Developer Teaches AIs to Use SDKs: Testing Shows AI and Human Developer Experience Are Fundamentally Different

Key Takeaways

  • ▸AI agents and humans require completely different SDK design approaches—agents scan for patterns and fabricate plausible values where humans would read documentation and follow setup instructions
  • ▸When multiple AI agents independently make the same mistake, it's a signal of poor API design rather than a user error; consistent failures point to systemic problems that should be fixed in the tool itself
  • ▸AI agents have no intuition about computational cost and will call any available function repeatedly in hot loops; all interfaces should be designed as idempotent and cheap or risk being called thousands of times per second
Source:
Hacker Newshttps://ryan.endacott.me/2026/03/30/developer-experience-ai-agents.html↗

Summary

A software developer tested an SDK with 30 different AI agents and discovered they all failed in remarkably consistent ways—revealing critical insights about building tools for AI users versus humans. Rather than treating these failures as bugs, the developer identified systemic design problems: AI agents fabricate plausible-looking placeholder values instead of reading instructions, converge on identical wrong implementation patterns independently, and have no intuition about computational expense, calling functions in hot loops without hesitation.

The breakthrough came when the developer realized the agents that broke the SDK were best positioned to fix it. By pointing failing agents at the production codebase, they successfully debugged and implemented fixes to the SDK itself, including redesigning placeholder formats, making functions idempotent and cheap to call repeatedly, and adding CLI command aliases that matched agent expectations. This flip—from SDK users to SDK maintainers—proved so effective that some agents accumulated context across dozens of fixes.
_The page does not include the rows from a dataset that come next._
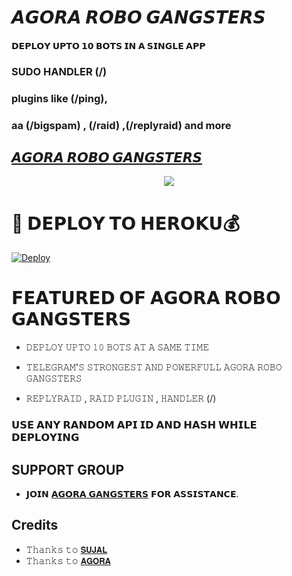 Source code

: # 𝘼𝙂𝙊𝙍𝘼 𝙍𝙊𝘽𝙊 𝙂𝘼𝙉𝙂𝙎𝙏𝙀𝙍𝙎

#### 𝗗𝗘𝗣𝗟𝗢𝗬 𝗨𝗣𝗧𝗢 𝟭𝟬 𝗕𝗢𝗧𝗦 𝗜𝗡 𝗔 𝗦𝗜𝗡𝗚𝗟𝗘 𝗔𝗣𝗣 
### SUDO HANDLER (/)
### plugins like (/ping), 
### aa (/bigspam) , (/raid) ,(/replyraid) and more
## [𝘼𝙂𝙊𝙍𝘼 𝙍𝙊𝘽𝙊 𝙂𝘼𝙉𝙂𝙎𝙏𝙀𝙍𝙎](t.me/Agoraswamy_Professor)

<p align="center">
  <img src="https://te.legra.ph/file/792fa83b58082149766a9.jpg">
</p>



# 🚀 𝗗𝗘𝗣𝗟𝗢𝗬 𝗧𝗢 𝗛𝗘𝗥𝗢𝗞𝗨💰

[![Deploy](https://www.herokucdn.com/deploy/button.svg)](https://heroku.com/deploy?template=https://github.com/Professor-OS/MH-Bottoken)

# 𝗙𝗘𝗔𝗧𝗨𝗥𝗘𝗗 𝗢𝗙 𝗔𝗚𝗢𝗥𝗔 𝗥𝗢𝗕𝗢 𝗚𝗔𝗡𝗚𝗦𝗧𝗘𝗥𝗦

   - 𝙳𝙴𝙿𝙻𝙾𝚈 𝚄𝙿𝚃𝙾 𝟷𝟶 𝙱𝙾𝚃𝚂 𝙰𝚃 𝙰 𝚂𝙰𝙼𝙴 𝚃𝙸𝙼𝙴

   - 𝚃𝙴𝙻𝙴𝙶𝚁𝙰𝙼'𝚂 𝚂𝚃𝚁𝙾𝙽𝙶𝙴𝚂𝚃 𝙰𝙽𝙳 𝙿𝙾𝚆𝙴𝚁𝙵𝚄𝙻𝙻 𝙰𝙶𝙾𝚁𝙰 𝚁𝙾𝙱𝙾 𝙶𝙰𝙽𝙶𝚂𝚃𝙴𝚁𝚂

   - 𝚁𝙴𝙿𝙻𝚈𝚁𝙰𝙸𝙳 , 𝚁𝙰𝙸𝙳 𝙿𝙻𝚄𝙶𝙸𝙽 , 𝙷𝙰𝙽𝙳𝙻𝙴𝚁 (/)


### 𝗨𝗦𝗘 𝗔𝗡𝗬 𝗥𝗔𝗡𝗗𝗢𝗠 𝗔𝗣𝗜 𝗜𝗗 𝗔𝗡𝗗 𝗛𝗔𝗦𝗛 𝗪𝗛𝗜𝗟𝗘 𝗗𝗘𝗣𝗟𝗢𝗬𝗜𝗡𝗚


## SUPPORT GROUP
   - 𝗝𝗢𝗜𝗡 [𝗔𝗚𝗢𝗥𝗔 𝗚𝗔𝗡𝗚𝗦𝗧𝗘𝗥𝗦](https://t.me/AGORA_SPAM_OFFICIAL) 𝗙𝗢𝗥 𝗔𝗦𝗦𝗜𝗦𝗧𝗔𝗡𝗖𝗘.

## Credits
   - 𝚃𝚑𝚊𝚗𝚔𝚜 𝚝𝚘 [𝗦𝗨𝗝𝗔𝗟](https://t.me/toxic_than_toxiest)
   - 𝚃𝚑𝚊𝚗𝚔𝚜 𝚝𝚘 [𝗔𝗚𝗢𝗥𝗔](https://t.me/agoraSWAMY_professor)
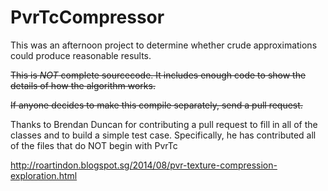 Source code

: PvrTcCompressor
===============

This was an afternoon project to determine whether crude approximations could
produce reasonable results.

~~This is *NOT* complete sourcecode. It includes enough code to show the details
of how the algorithm works.~~

~~If anyone decides to make this compile separately, send a pull request.~~

Thanks to Brendan Duncan for contributing a pull request to fill in all of the
classes and to build a simple test case. Specifically, he has contributed all of
the files that do NOT begin with PvrTc

http://roartindon.blogspot.sg/2014/08/pvr-texture-compression-exploration.html

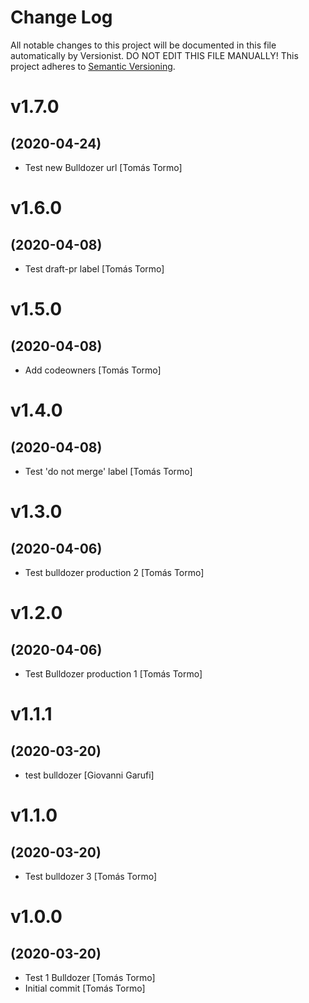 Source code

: # Change Log

All notable changes to this project will be documented in this file
automatically by Versionist. DO NOT EDIT THIS FILE MANUALLY!
This project adheres to [Semantic Versioning](http://semver.org/).

# v1.7.0
## (2020-04-24)

* Test new Bulldozer url [Tomás Tormo]

# v1.6.0
## (2020-04-08)

* Test draft-pr label [Tomás Tormo]

# v1.5.0
## (2020-04-08)

* Add codeowners [Tomás Tormo]

# v1.4.0
## (2020-04-08)

* Test 'do not merge' label [Tomás Tormo]

# v1.3.0
## (2020-04-06)

* Test bulldozer production 2 [Tomás Tormo]

# v1.2.0
## (2020-04-06)

* Test Bulldozer production 1 [Tomás Tormo]

# v1.1.1
## (2020-03-20)

* test bulldozer [Giovanni Garufi]

# v1.1.0
## (2020-03-20)

* Test bulldozer 3 [Tomás Tormo]

# v1.0.0
## (2020-03-20)

* Test 1 Bulldozer [Tomás Tormo]
* Initial commit [Tomás Tormo]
The experience reveals that AI developer experience (DX) and human DX are fundamentally different problems requiring distinct design approaches. The findings have immediate practical implications for anyone building APIs, SDKs, CLIs, or other tools intended to be used by AI agents: abandon fillable-blank placeholders in favor of file references, treat consistent agent mistakes as design flaws rather than user errors, and architect all interfaces assuming they will be called in unexpected and expensive ways.

  • Failing AI agents can serve as effective debuggers and contributors when given access to source code—they've experienced problems firsthand and understand root causes better than developers working in isolation

Editorial Opinion

This report is a fascinating inversion of how we typically think about developer tools. Rather than dismissing AI agents as incompetent users, the developer treated consistent failure patterns as design feedback—a philosophy that could fundamentally improve how tools are built not just for AI, but for all users. The insight that 'if every agent guesses the same wrong command, the command isn't wrong' is a useful antidote to developer arrogance. Most crucially, using AI agents as both QA and development partners suggests a future where human-AI collaboration on infrastructure and tooling becomes standard practice.